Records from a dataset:
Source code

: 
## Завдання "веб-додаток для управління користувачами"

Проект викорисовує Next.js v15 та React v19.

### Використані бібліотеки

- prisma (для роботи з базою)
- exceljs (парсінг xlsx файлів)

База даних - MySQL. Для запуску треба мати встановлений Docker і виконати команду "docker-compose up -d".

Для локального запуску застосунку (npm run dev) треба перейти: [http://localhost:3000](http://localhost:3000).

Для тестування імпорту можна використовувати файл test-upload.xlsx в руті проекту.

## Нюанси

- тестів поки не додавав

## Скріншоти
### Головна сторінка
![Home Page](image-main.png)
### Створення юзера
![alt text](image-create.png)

AIM OF THE EXERCISE
Print out every record again, exactly and in full.

OUTPUT FOR THIS TASK
Source code

: 
## Завдання "веб-додаток для управління користувачами"

Проект викорисовує Next.js v15 та React v19.

### Використані бібліотеки

- prisma (для роботи з базою)
- exceljs (парсінг xlsx файлів)

База даних - MySQL. Для запуску треба мати встановлений Docker і виконати команду "docker-compose up -d".

Для локального запуску застосунку (npm run dev) треба перейти: [http://localhost:3000](http://localhost:3000).

Для тестування імпорту можна використовувати файл test-upload.xlsx в руті проекту.

## Нюанси

- тестів поки не додавав

## Скріншоти
### Головна сторінка
![Home Page](image-main.png)
### Створення юзера
![alt text](image-create.png)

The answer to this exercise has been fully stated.